[WHAT YOU NEED TO DO]
Among the entries below, find the line with "- Title: DevOps Engineer", then quote it and each following line up to and including the line with "- **Status**: ✅ Perfect", and nothing else.

[RECORDS FOR THE TASK]
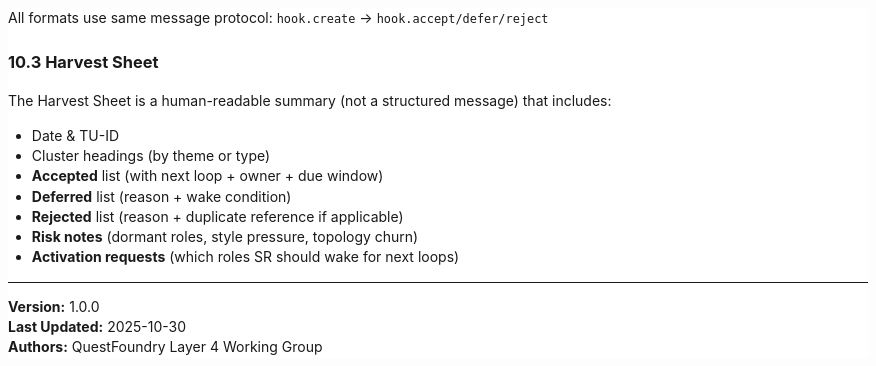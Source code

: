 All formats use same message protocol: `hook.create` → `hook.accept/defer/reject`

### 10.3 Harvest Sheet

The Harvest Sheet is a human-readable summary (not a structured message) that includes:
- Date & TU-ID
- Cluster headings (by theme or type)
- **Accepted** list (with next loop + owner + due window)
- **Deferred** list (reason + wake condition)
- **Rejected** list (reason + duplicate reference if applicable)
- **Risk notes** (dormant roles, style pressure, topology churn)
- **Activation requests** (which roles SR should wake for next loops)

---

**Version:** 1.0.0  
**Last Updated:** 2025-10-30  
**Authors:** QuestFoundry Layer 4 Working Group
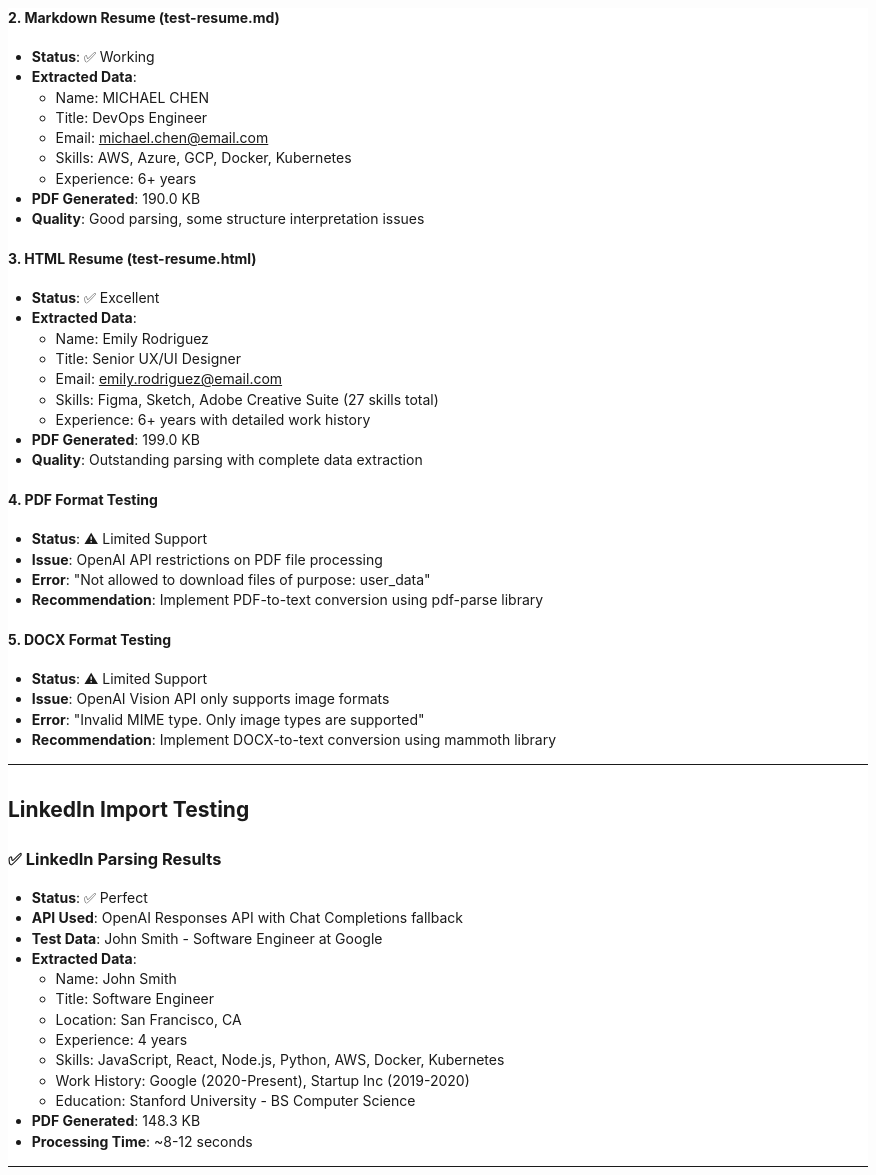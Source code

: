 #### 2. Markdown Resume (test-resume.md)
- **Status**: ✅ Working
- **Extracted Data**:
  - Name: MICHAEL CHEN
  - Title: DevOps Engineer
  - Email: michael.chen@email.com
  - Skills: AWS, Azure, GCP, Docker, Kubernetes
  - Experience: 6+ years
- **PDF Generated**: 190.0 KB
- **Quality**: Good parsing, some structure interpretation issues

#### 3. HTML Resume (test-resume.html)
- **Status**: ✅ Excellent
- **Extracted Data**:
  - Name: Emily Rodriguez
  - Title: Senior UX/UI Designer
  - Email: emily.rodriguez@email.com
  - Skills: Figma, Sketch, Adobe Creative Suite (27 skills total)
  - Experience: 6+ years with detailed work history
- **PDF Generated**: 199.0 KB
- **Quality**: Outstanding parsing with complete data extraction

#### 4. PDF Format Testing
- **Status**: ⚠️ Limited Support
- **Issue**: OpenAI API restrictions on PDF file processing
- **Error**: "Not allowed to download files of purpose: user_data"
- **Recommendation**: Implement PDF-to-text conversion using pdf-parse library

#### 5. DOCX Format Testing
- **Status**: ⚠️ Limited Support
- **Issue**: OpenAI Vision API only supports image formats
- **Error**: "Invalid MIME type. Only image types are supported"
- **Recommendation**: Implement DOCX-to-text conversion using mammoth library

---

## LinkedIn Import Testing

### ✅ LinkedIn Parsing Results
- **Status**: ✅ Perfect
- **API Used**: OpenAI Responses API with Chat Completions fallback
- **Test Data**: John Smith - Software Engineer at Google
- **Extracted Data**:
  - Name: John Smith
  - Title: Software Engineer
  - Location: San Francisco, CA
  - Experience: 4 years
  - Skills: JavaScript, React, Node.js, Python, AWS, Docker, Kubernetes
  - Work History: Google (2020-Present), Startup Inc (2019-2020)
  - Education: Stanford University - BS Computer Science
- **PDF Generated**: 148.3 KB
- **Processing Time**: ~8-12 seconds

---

---

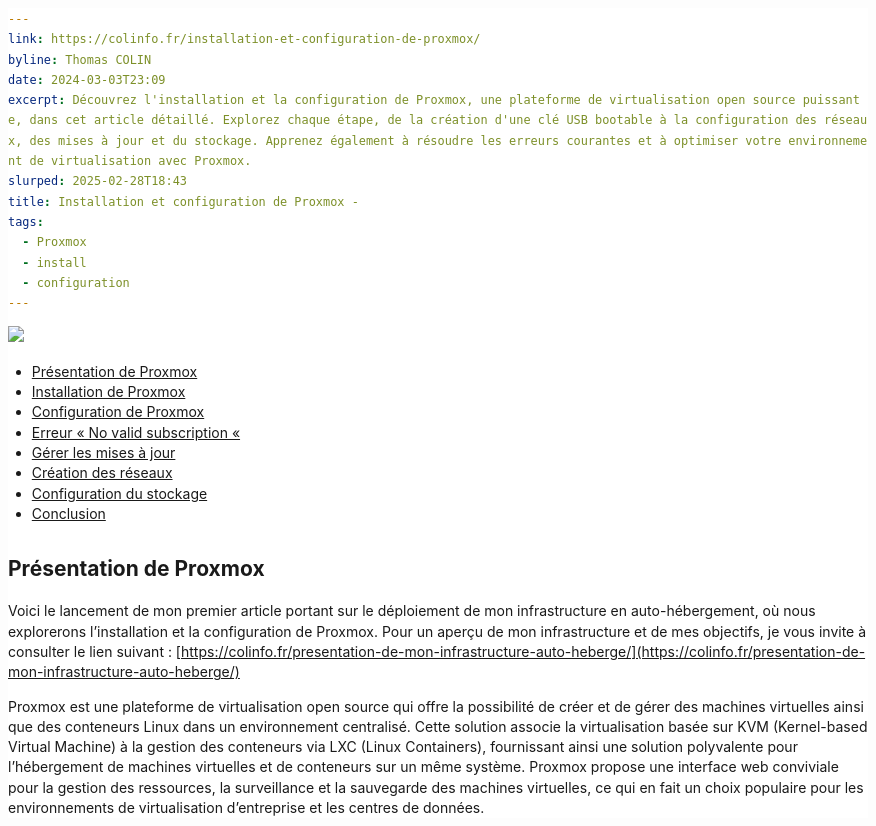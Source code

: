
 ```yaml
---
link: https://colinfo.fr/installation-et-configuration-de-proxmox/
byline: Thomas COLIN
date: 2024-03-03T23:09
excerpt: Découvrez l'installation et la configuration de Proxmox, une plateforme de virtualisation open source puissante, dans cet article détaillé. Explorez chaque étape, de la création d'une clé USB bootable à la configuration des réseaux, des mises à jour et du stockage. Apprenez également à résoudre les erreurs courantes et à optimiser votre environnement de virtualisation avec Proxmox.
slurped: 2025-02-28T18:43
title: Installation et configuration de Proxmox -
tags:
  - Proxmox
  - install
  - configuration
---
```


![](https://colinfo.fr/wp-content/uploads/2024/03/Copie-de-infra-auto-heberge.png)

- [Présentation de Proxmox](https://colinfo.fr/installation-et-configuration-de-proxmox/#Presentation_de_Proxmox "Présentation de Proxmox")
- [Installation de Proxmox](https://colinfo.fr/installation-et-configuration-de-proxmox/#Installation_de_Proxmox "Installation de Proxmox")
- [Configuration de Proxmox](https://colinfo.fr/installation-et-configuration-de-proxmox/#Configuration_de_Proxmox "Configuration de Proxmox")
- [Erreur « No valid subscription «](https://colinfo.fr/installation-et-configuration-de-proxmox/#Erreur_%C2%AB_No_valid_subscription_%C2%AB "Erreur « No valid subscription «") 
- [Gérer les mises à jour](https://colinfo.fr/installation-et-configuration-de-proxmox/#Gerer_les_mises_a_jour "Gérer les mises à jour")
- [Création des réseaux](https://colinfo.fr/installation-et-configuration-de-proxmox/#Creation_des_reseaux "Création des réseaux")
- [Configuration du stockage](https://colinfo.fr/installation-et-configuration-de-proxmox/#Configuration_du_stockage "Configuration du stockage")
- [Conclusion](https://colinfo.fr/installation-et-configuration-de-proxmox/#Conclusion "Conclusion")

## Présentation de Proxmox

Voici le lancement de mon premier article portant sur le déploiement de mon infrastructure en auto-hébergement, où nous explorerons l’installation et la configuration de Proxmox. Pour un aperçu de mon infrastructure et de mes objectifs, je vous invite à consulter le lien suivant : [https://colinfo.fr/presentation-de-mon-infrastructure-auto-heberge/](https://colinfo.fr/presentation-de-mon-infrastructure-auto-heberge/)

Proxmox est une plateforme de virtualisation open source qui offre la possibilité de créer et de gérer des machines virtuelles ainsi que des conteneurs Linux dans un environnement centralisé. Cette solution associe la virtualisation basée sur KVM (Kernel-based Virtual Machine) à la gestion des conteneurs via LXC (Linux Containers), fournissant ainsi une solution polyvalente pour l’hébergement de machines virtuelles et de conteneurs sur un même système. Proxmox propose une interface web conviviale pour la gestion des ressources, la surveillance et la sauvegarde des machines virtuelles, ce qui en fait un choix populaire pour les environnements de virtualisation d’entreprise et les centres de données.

[TASK SOLUTION]
  - Title: DevOps Engineer
  - Email: michael.chen@email.com
  - Skills: AWS, Azure, GCP, Docker, Kubernetes
  - Experience: 6+ years
- **PDF Generated**: 190.0 KB
- **Quality**: Good parsing, some structure interpretation issues

#### 3. HTML Resume (test-resume.html)
- **Status**: ✅ Excellent
- **Extracted Data**:
  - Name: Emily Rodriguez
  - Title: Senior UX/UI Designer
  - Email: emily.rodriguez@email.com
  - Skills: Figma, Sketch, Adobe Creative Suite (27 skills total)
  - Experience: 6+ years with detailed work history
- **PDF Generated**: 199.0 KB
- **Quality**: Outstanding parsing with complete data extraction

#### 4. PDF Format Testing
- **Status**: ⚠️ Limited Support
- **Issue**: OpenAI API restrictions on PDF file processing
- **Error**: "Not allowed to download files of purpose: user_data"
- **Recommendation**: Implement PDF-to-text conversion using pdf-parse library

#### 5. DOCX Format Testing
- **Status**: ⚠️ Limited Support
- **Issue**: OpenAI Vision API only supports image formats
- **Error**: "Invalid MIME type. Only image types are supported"
- **Recommendation**: Implement DOCX-to-text conversion using mammoth library

---

## LinkedIn Import Testing

### ✅ LinkedIn Parsing Results
- **Status**: ✅ Perfect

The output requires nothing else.